Task item:
Take the data below and extract the lines from the one with "examples are shown" to the one with "to stop iterating", inclusive, exactly as written.
BEGIN Dataset extract
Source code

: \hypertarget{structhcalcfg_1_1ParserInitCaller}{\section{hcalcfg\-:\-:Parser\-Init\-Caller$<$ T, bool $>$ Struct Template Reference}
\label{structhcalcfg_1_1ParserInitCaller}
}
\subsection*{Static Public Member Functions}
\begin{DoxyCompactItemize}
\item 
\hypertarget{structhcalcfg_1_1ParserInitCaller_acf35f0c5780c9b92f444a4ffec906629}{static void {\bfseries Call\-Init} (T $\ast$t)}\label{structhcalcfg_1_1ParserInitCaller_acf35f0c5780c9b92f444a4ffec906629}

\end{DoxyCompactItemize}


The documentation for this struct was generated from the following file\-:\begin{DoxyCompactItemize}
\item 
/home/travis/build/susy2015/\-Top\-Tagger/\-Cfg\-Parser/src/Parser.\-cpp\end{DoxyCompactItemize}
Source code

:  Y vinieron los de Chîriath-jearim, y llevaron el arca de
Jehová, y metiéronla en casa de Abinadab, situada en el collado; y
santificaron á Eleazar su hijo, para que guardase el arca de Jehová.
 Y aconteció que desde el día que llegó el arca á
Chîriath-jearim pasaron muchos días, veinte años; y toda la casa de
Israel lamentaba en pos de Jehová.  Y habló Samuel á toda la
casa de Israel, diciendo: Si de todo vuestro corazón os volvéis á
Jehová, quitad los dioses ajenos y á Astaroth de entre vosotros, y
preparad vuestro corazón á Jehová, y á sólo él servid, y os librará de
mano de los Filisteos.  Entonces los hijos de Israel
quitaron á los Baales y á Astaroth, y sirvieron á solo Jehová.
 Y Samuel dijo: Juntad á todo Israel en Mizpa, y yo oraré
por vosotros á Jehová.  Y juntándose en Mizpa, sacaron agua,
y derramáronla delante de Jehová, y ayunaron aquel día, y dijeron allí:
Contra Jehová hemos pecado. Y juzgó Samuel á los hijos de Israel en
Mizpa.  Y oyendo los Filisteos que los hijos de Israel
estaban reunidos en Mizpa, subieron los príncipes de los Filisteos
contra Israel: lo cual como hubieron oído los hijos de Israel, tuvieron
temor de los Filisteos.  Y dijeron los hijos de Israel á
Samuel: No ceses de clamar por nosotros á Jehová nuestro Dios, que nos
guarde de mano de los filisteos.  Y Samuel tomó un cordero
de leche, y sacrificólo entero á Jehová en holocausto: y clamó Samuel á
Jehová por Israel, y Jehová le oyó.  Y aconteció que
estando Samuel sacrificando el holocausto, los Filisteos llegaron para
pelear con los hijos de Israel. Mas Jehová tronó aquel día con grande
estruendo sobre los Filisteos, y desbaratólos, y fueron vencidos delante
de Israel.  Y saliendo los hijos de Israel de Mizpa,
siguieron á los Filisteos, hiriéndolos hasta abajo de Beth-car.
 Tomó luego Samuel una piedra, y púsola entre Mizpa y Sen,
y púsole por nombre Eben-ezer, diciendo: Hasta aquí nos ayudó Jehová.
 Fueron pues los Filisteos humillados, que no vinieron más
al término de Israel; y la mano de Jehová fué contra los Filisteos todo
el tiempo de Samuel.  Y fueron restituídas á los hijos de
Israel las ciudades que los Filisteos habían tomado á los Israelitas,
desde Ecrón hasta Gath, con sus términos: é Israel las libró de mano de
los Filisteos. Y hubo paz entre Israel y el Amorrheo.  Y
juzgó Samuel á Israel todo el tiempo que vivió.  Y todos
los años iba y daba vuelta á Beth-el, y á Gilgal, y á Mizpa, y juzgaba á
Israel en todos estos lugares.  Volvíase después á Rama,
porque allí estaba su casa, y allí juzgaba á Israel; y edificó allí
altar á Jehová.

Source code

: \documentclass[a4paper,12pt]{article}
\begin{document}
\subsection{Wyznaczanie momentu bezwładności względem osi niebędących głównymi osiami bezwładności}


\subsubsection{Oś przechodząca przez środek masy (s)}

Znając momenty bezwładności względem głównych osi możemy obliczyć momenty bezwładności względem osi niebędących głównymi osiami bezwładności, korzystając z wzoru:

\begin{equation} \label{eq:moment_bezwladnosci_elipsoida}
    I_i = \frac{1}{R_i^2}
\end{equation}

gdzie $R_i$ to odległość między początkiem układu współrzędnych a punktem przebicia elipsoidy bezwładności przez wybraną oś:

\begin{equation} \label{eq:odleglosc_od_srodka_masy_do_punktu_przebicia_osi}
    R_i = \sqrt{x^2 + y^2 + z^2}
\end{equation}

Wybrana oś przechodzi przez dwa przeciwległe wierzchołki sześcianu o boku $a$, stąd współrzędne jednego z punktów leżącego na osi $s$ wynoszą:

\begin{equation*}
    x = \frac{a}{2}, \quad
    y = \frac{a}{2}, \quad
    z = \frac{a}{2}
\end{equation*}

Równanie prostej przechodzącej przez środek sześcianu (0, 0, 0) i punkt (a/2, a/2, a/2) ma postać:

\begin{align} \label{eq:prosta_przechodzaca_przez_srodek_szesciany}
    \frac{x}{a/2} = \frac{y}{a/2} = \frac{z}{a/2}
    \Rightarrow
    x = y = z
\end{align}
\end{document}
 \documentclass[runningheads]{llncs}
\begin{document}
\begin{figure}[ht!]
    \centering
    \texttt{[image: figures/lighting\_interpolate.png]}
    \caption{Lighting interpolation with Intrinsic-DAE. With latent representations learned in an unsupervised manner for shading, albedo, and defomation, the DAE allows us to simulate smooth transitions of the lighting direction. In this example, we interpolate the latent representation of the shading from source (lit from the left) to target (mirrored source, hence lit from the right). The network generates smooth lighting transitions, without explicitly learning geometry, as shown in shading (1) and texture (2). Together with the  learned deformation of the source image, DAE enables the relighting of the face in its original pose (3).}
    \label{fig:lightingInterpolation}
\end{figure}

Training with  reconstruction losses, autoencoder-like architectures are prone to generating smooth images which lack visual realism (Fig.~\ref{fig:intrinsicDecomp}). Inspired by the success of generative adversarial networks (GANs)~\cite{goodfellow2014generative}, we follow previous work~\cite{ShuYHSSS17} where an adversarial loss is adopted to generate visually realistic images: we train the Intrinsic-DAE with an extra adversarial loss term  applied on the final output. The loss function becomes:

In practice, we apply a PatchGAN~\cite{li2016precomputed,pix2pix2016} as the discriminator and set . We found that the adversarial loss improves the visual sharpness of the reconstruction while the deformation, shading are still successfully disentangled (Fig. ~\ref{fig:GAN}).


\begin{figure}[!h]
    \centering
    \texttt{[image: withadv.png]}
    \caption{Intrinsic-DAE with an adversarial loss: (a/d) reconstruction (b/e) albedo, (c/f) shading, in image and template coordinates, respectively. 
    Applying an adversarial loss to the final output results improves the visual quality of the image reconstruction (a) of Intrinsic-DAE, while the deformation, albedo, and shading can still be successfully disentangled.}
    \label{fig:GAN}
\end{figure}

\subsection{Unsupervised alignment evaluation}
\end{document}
END Dataset extract
BEGIN Dataset extract
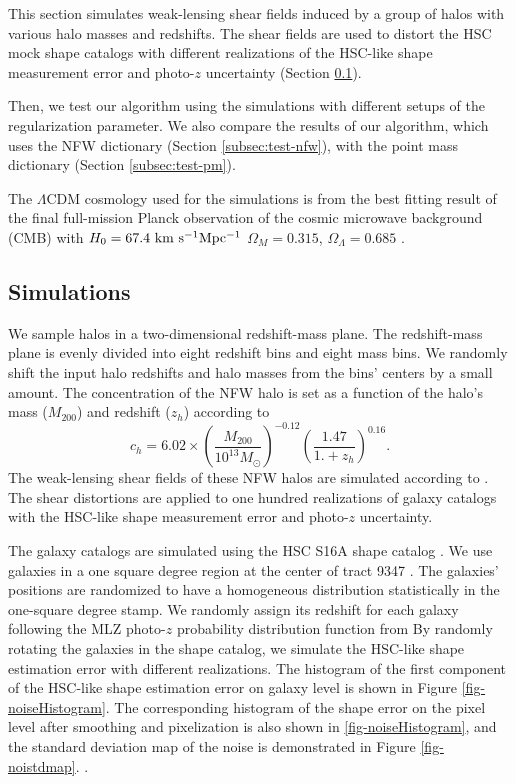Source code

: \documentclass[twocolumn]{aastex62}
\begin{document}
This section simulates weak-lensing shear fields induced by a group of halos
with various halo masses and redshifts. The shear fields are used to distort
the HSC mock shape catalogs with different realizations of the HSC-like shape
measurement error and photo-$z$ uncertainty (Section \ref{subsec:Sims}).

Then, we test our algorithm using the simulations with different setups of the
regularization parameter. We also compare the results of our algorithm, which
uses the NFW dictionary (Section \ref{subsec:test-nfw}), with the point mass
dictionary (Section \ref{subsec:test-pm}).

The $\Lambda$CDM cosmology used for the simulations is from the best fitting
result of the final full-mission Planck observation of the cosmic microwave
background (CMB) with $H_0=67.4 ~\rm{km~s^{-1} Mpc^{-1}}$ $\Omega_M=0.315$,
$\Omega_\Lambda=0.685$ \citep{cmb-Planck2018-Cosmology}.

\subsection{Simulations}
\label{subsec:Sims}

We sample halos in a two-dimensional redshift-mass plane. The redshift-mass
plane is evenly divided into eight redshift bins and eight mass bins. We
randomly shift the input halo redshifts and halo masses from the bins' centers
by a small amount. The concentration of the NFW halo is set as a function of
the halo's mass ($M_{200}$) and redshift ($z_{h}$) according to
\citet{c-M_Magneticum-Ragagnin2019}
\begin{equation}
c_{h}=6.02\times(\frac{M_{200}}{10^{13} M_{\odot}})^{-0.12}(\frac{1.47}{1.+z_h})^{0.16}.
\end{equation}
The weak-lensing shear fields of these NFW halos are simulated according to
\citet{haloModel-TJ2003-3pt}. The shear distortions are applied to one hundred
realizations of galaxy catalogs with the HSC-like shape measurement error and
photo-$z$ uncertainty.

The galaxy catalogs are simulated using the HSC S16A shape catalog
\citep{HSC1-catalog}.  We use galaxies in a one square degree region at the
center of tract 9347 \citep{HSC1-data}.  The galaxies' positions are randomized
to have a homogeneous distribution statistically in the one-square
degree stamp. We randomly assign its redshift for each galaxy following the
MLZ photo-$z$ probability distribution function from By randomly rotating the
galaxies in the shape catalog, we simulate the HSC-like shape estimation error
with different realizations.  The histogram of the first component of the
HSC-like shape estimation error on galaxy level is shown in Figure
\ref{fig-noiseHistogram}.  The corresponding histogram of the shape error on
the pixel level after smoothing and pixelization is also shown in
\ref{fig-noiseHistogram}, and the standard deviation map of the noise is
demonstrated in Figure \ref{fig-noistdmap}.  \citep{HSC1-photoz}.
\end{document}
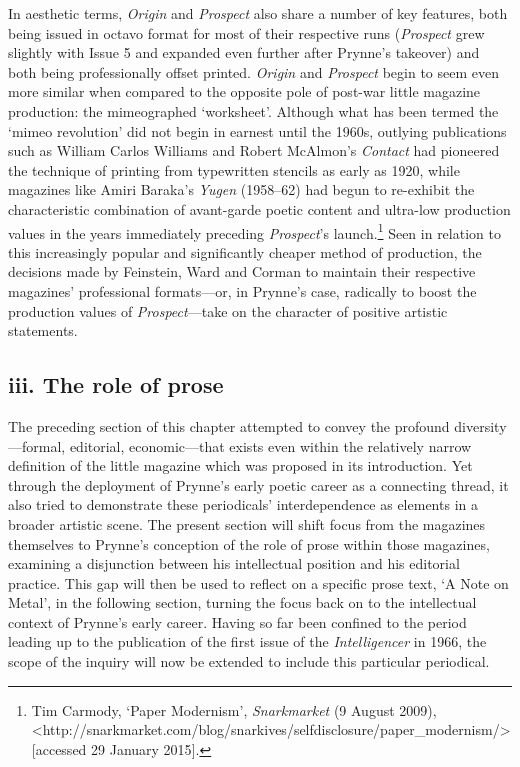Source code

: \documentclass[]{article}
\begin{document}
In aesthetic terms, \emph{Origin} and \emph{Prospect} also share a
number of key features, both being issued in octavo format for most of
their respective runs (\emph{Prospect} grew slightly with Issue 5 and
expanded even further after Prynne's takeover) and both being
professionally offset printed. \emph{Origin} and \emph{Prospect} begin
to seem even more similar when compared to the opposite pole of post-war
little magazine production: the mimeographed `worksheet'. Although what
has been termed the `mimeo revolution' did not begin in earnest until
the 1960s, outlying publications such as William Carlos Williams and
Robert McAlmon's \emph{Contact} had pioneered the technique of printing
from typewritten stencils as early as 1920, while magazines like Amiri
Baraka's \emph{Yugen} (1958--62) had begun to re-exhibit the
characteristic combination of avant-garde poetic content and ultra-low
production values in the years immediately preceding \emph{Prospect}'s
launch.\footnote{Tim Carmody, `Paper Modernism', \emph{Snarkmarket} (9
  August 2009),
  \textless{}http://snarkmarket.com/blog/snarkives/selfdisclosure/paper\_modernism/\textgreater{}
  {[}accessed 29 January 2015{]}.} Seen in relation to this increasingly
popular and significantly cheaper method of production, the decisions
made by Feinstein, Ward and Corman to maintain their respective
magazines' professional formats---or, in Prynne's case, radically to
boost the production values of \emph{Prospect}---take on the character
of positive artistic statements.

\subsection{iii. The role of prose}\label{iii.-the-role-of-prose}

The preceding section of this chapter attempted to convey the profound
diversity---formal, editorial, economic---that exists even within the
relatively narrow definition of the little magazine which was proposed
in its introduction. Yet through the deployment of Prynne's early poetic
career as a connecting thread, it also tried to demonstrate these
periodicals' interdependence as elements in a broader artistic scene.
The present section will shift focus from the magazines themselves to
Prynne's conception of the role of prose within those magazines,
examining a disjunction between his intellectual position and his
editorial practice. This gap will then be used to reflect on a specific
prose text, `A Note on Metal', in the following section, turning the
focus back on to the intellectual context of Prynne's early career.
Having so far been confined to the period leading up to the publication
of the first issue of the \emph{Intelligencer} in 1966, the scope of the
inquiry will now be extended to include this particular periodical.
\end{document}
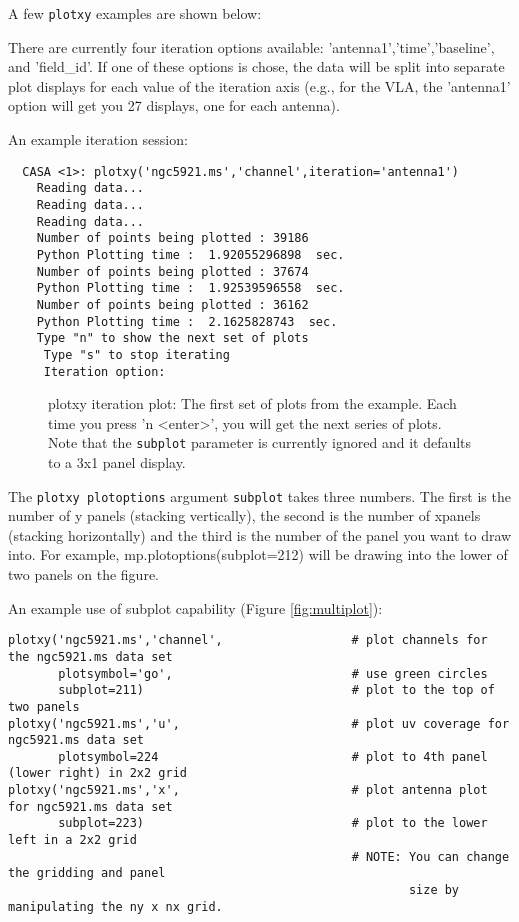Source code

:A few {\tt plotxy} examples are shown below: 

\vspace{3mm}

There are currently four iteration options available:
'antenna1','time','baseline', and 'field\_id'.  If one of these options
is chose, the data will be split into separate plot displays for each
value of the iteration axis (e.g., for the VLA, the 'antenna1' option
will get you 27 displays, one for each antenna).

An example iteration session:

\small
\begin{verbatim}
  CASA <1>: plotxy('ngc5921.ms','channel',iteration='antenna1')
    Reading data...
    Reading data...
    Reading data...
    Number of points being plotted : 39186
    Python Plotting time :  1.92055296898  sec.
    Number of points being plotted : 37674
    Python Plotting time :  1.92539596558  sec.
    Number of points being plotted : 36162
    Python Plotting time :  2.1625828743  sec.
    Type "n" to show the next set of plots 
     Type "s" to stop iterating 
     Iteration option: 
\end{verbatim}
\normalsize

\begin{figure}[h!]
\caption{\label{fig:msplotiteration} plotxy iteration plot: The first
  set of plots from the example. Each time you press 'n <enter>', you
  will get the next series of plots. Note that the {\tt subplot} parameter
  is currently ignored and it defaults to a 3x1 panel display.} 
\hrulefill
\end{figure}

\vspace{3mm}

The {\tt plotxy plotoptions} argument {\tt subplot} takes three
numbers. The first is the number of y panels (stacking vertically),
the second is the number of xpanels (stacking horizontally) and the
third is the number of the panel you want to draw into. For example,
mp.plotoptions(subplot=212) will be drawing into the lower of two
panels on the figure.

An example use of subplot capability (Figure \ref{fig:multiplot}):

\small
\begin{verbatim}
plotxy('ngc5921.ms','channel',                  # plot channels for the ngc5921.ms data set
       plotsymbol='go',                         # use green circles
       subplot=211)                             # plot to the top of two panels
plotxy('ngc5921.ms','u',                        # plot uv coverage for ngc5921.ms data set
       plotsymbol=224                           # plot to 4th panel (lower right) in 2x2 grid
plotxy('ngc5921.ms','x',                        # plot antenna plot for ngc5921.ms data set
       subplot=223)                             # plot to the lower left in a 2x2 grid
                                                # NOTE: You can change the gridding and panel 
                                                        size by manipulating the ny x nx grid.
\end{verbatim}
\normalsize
END Dataset extract
BEGIN Dataset extract
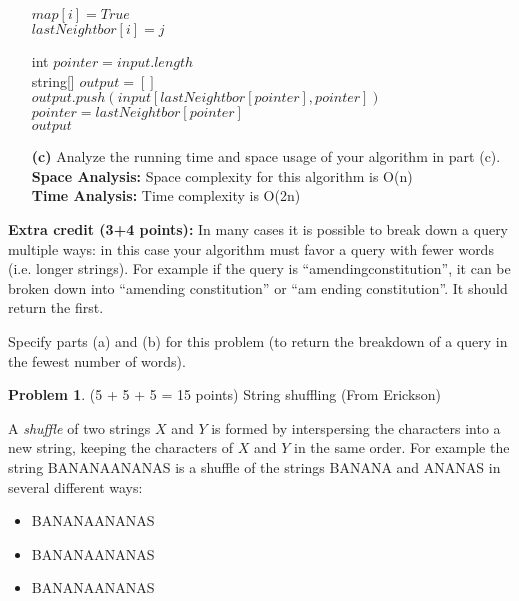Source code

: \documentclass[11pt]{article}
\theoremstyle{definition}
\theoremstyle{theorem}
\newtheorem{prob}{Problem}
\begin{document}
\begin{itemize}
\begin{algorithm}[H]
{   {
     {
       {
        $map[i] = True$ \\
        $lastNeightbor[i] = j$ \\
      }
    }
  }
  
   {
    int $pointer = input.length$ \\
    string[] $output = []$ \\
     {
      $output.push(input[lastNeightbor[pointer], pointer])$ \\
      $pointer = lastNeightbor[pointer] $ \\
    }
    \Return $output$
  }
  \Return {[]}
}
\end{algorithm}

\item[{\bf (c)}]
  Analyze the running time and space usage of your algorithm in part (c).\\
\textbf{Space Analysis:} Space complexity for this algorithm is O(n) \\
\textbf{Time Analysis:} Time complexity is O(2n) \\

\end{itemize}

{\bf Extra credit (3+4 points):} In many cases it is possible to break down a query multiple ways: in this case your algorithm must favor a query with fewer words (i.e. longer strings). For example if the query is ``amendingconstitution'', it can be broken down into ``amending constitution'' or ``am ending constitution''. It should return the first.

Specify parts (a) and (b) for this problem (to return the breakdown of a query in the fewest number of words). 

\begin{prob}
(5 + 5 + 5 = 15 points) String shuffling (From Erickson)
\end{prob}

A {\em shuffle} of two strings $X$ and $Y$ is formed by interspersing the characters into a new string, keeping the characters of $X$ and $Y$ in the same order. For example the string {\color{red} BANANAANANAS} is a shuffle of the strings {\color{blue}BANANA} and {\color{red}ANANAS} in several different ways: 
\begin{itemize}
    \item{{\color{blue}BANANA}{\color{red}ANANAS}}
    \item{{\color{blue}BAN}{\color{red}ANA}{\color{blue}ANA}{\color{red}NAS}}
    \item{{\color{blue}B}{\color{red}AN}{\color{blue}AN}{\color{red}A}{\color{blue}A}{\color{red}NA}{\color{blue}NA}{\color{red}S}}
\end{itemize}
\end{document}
END Dataset extract
Answer to the problem:
:A few {\tt plotxy} examples are shown below: 

\vspace{3mm}

There are currently four iteration options available:
'antenna1','time','baseline', and 'field\_id'.  If one of these options
is chose, the data will be split into separate plot displays for each
value of the iteration axis (e.g., for the VLA, the 'antenna1' option
will get you 27 displays, one for each antenna).

An example iteration session:

\small
\begin{verbatim}
  CASA <1>: plotxy('ngc5921.ms','channel',iteration='antenna1')
    Reading data...
    Reading data...
    Reading data...
    Number of points being plotted : 39186
    Python Plotting time :  1.92055296898  sec.
    Number of points being plotted : 37674
    Python Plotting time :  1.92539596558  sec.
    Number of points being plotted : 36162
    Python Plotting time :  2.1625828743  sec.
    Type "n" to show the next set of plots 
     Type "s" to stop iterating 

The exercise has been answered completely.